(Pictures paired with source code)
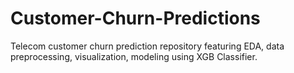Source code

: # Customer-Churn-Predictions
Telecom customer churn prediction repository featuring EDA, data preprocessing, visualization, modeling using XGB Classifier.
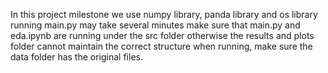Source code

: In this project milestone
we use numpy library, panda library and os library
running main.py may take several minutes
make sure that main.py and eda.ipynb are running under the src folder otherwise the results and plots folder cannot maintain the correct structure
when running, make sure the data folder has the original files.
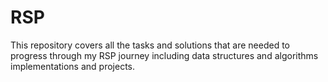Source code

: # RSP
This repository covers all the tasks and solutions that are needed to progress through my RSP journey including data structures and algorithms implementations and projects.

■ **Work order**: Only lines that include "repository" belong in the answer; return them from the entries above.

■ **Response area**:
Telecom customer churn prediction repository featuring EDA, data preprocessing, visualization, modeling using XGB Classifier.
This repository covers all the tasks and solutions that are needed to progress through my RSP journey including data structures and algorithms implementations and projects.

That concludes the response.